Limitations of Prior Work: Most BP-free research focuses on finding gradient alternatives in supervised learning, ignoring RL as a more "natural" source of learning signals—the brain itself is a reward-driven evolving system suspected of implementing TD learning. The few works introducing local learning to RL (e.g., Artificial Dopamine, AD) use dot products of two sets of mappings to produce value estimates.
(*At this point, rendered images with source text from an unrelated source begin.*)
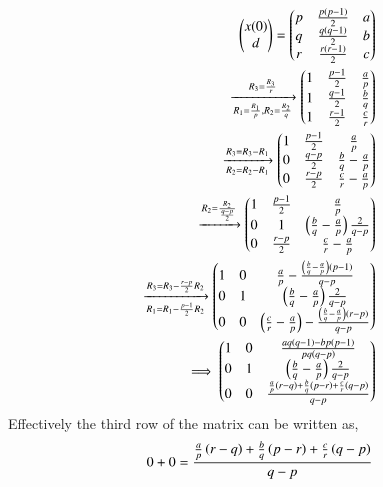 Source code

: \documentclass[journal,12pt,twocolumn]{IEEEtran}
\theoremstyle{remark}
\begin{document}
\begin{align}
    \begin{pmatrix}
        x(0)\\
        d\\
    \end{pmatrix}
    =
   \begin{pmatrix}
        p&\frac{p\left(p-1\right)}{2}&a\\
        q&\frac{q\left(q-1\right)}{2}&b\\
        r&\frac{r\left(r-1\right)}{2}&c\\
    \end{pmatrix}\\
    \xrightarrow[R_{1}=\frac{R_{1}}{p}, R_{2}=\frac{R_{2}}{q}]{R_{3}=\frac{R_{3}}{r}} 
    \begin{pmatrix}
        1&\frac{p-1}{2}&\frac{a}{p}\\
        1&\frac{q-1}{2}&\frac{b}{q}\\
        1&\frac{r-1}{2}&\frac{c}{r}\\
    \end{pmatrix}\\
   \xrightarrow[R_{2}=R_{2}-R_{1}]{R_{3}=R_{3}-R_{1}} 
    \begin{pmatrix}
        1&\frac{p-1}{2}&\frac{a}{p}\\
        0&\frac{q-p}{2}&\frac{b}{q}-\frac{a}{p}\\
        0&\frac{r-p}{2}&\frac{c}{r}-\frac{a}{p}\\
    \end{pmatrix}\\
    \xrightarrow{R_2=\frac{R_{2}}{\frac{q-p}{2}}}
    \begin{pmatrix}
        1&\frac{p-1}{2}&\frac{a}{p}\\
        0&1&\left(\frac{b}{q}-\frac{a}{p}\right)\frac{2}{q-p}\\
        0&\frac{r-p}{2}&\frac{c}{r}-\frac{a}{p}\\
    \end{pmatrix}\\
    \xrightarrow[R_{1}=R_{1}-\frac{p-1}{2}R_{2}]{R_{3}=R_{3}-\frac{r-p}{2}R_{2}}
    \begin{pmatrix}
        1&0&\frac{a}{p}-\frac{\left(\frac{b}{q}-\frac{a}{p}\right)\left(p-1\right)}{q-p}\\
        0&1&\left(\frac{b}{q}-\frac{a}{p}\right)\frac{2}{q-p}\\
        0&0&\left(\frac{c}{r}-\frac{a}{p}\right)-\frac{\left(\frac{b}{q}-\frac{a}{p}\right)\left(r-p\right)}{q-p}\\
    \end{pmatrix}\\
    \implies
    \begin{pmatrix}
        1&0&\frac{aq\left(q-1\right)-bp\left(p-1\right)}{pq\left(q-p\right)}\\
        0&1&\left(\frac{b}{q}-\frac{a}{p}\right)\frac{2}{q-p}\\
        0&0&\frac{\frac{a}{p}\left(r-q\right)+\frac{b}{q}\left(p-r\right)+\frac{c}{r}\left(q-p\right)}{q-p}\\
    \end{pmatrix}
\end{align}
Effectively the third row of the matrix can be written as,
\begin{align}
    0+0=\frac{\frac{a}{p}\left(r-q\right)+\frac{b}{q}\left(p-r\right)+\frac{c}{r}\left(q-p\right)}{q-p}
\end{align}
\end{document}
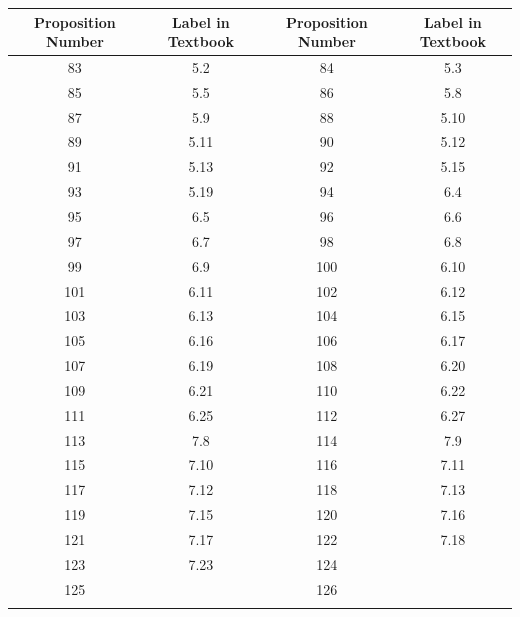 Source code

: \documentclass{book}
\newenvironment{allowTableDashes}{\ADLactivate}{\ADLinactivate}
\newcommand{\myVS}{\vphantom{$\int_a^b$}}
\begin{document}
\begin{allowTableDashes}
   \begin{tabular}{ c|c||c|c }
      Proposition Number & Label in Textbook & Proposition Number & Label in Textbook \\ \hline
      
      \myVS 83 & 5.2 & 84 & 5.3 \\ \hdashline[10pt/3pt]
      \myVS 85 & 5.5 & 86 & 5.8 \\ \hdashline[10pt/3pt]
      \myVS 87 & 5.9  & 88 & 5.10 \\ \hdashline[10pt/3pt]
      \myVS 89 & 5.11 & 90 & 5.12 \\ \hdashline[10pt/3pt]
      \myVS 91 & 5.13 & 92 & 5.15 \\ \hdashline[10pt/3pt]
      \myVS 93 & 5.19 & 94 & 6.4  \\ \hdashline[10pt/3pt]
      \myVS 95 & 6.5 & 96 & 6.6 \\ \hdashline[10pt/3pt]
      \myVS 97 & 6.7 & 98 & 6.8 \\ \hdashline[10pt/3pt]
      \myVS 99 & 6.9 & 100 & 6.10 \\ \hdashline[10pt/3pt]
      \myVS 101 & 6.11 & 102 & 6.12 \\ \hdashline[10pt/3pt]
      \myVS 103 & 6.13 & 104 & 6.15 \\ \hdashline[10pt/3pt]
      \myVS 105 & 6.16 & 106 & 6.17 \\ \hdashline[10pt/3pt]
      \myVS 107 & 6.19 & 108 & 6.20 \\ \hdashline[10pt/3pt]
      \myVS 109 & 6.21 & 110 & 6.22 \\ \hdashline[10pt/3pt]
      \myVS 111 & 6.25 & 112 & 6.27 \\ \hdashline[10pt/3pt]
      \myVS 113 & 7.8 & 114 & 7.9 \\ \hdashline[10pt/3pt]
      \myVS 115 & 7.10 & 116 & 7.11 \\ \hdashline[10pt/3pt]
      \myVS 117 & 7.12 & 118 & 7.13 \\ \hdashline[10pt/3pt]
      \myVS 119 & 7.15 & 120 & 7.16 \\ \hdashline[10pt/3pt]
      \myVS 121 & 7.17 & 122 & 7.18 \\ \hdashline[10pt/3pt]
      \myVS 123 & 7.23 & 124 &  \\ \hdashline[10pt/3pt]
      \myVS 125 &  & 126 &  \\ \hdashline[10pt/3pt]
   \end{tabular}

\end{allowTableDashes}
\end{document}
However, the dot product output dimension is strictly bound to the action space size \(n_a\), severely limiting the expressivity of each cell.
Key Challenge: FF's goodness measures "compatibility between input and label," while RL's value measures "desirability of a state-action pair"—both are essentially metrics of the "desirability" of the current input. Can this analogy be used to read value from arbitrarily dimensioned hidden vectors using a goodness function, thereby liberating the capacity of local RL networks?
Goal: Design a plug-and-play local value estimation mechanism that can replace standard Q-learning formulas while remaining BP-free and unrestricted by action space dimensions.
Core Idea: [Value as Goodness] Use the standard deviation (RMS after subtracting the mean) of hidden vectors as the scalar Q-value, combined with [Action-in-Input] concatenating candidate actions to the input so the network produces a specific representation for each state-action pair.

Method¶

Overall Architecture¶

ARQ follows the multi-cell stacked structure of AD, where each cell simultaneously receives inputs from the layer below, the layer above (via temporal skip connections), original observations, and candidate actions. Through an attention-like mechanism, a hidden vector \(y\) is obtained, and a goodness function (RMS after subtracting the mean) is applied to \(y\) to yield a scalar \(Q(s,a)\). Gradients are only propagated within cells, maintaining a BP-free structure. Two key modifications are made: changing the output readout from "dot product projection to \(n_a\) dimensions" to "RMS of an arbitrary-dimensional hidden vector" and moving actions from "output-side indexing" to "input-side conditioning."

flowchart LR
    S[State s_t] --> X[Concatenated Input X]
    HB[Lower Layer h_t^{l-1}] --> X
    HT[Upper Layer h_{t-1}^{l+1}] --> X
    A[Action Candidate a_t<br/>one-hot/binary] --> X
    X --> ATT[Attention-like<br/>tanh(XᵀWatt2ᵀWatt1X)·h]
    ATT --> Y[Hidden Vector y<br/>Any Dimension d]
    Y --> RMS[Goodness: RMS after mean-subtraction]
    RMS --> Q[Scalar Q(s,a)]

Key Designs¶

1. RMS Goodness Function: Reading Value as the Standard Deviation of Hidden Vectors. The essence of ARQ is that instead of using linear projections to dot-product hidden states into \(n_a\) scalars like AD, it directly performs a statistical readout of the produced hidden vector \(y\): first calculating the mean \(\mu_y=\mathbb{E}_{y_i\in y}\,y_i\), then calculating the RMS after subtracting the mean \(Q_\theta(s,a)=\sqrt{\mathbb{E}_{y_i\in y}(y_i-\mu_y)^2}\), which is exactly the standard deviation of \(y\). Compared to the original squared sum \(\sum_i z_i^2\) in FF, subtracting the mean before taking the RMS prevents goodness from exploding as the number of units increases—allowing the hidden dimension \(d\) to scale freely without affecting numerical magnitude. This readout process is parameter-free, meaning intermediate vectors from any architecture can be interpreted as value estimates. Local RL networks thus gain the freedom of "arbitrarily wide outputs." The training objective still uses the DQN Bellman MSE \(\mathcal{L}_\theta=\big(R_t+\gamma\max_{a'}Q_\theta(S_{t+1},a')-Q_\theta(S_t,A_t)\big)^2\), requiring no changes to the existing Q-learning pipeline.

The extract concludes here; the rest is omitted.